General and administrative expenses increased $0.3 million or 7.1% from the third quarter of 2008 to the same period in 2009. The increase primarily resulted from the costs associated with managing the 25 joint venture properties and from the three Operating Partnership stores acquired in 2008.

Depreciation and amortization expense for the third quarter of 2009 was consistent with the amounts reflected in the third quarter of 2008.

Interest expense in the third quarter increased from $10.0 million in 2008 to $10.9 million in 2009 due to an increase in interest rates as a result of our debt refinancing in June 2008. In addition, a credit ratings downgrade by Fitch Ratings in May 2009 on our unsecured floating rate notes triggered a 1.75% increase in the interest rate on our $150 million term notes and a 0.375% increase in the interest rate on our $250 million term notes.
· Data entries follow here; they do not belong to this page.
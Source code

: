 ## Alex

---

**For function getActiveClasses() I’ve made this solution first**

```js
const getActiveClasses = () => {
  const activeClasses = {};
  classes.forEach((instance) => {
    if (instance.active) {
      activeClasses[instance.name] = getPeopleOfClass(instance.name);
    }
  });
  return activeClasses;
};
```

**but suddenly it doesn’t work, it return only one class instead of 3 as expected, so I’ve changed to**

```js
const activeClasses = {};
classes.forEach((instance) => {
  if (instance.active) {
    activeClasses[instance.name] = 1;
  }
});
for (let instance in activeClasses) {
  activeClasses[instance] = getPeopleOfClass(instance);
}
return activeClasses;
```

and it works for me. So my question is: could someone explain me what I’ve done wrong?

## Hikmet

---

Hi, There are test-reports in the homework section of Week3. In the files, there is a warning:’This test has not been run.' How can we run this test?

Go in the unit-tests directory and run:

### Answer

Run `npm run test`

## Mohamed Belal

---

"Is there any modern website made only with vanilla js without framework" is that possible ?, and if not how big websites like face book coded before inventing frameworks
During the three months ended September 30, 2009, we sold a parcel of land to the State of Georgia Department of Transportation for their use as part of a road widening project for net cash proceeds of $1.1 million resulting in a gain on sale of $1.1 million.

As described in Note 5 to the financial statements, during the third quarter of 2009 the Operating Partnership sold three non-strategic storage facilities for net cash proceeds of $10.9 million resulting in a loss of $1.0 million. The 2009 and 2008 operations of these facilities and the loss/gain associated with the disposal are reported in income from discontinued operations for all periods presented.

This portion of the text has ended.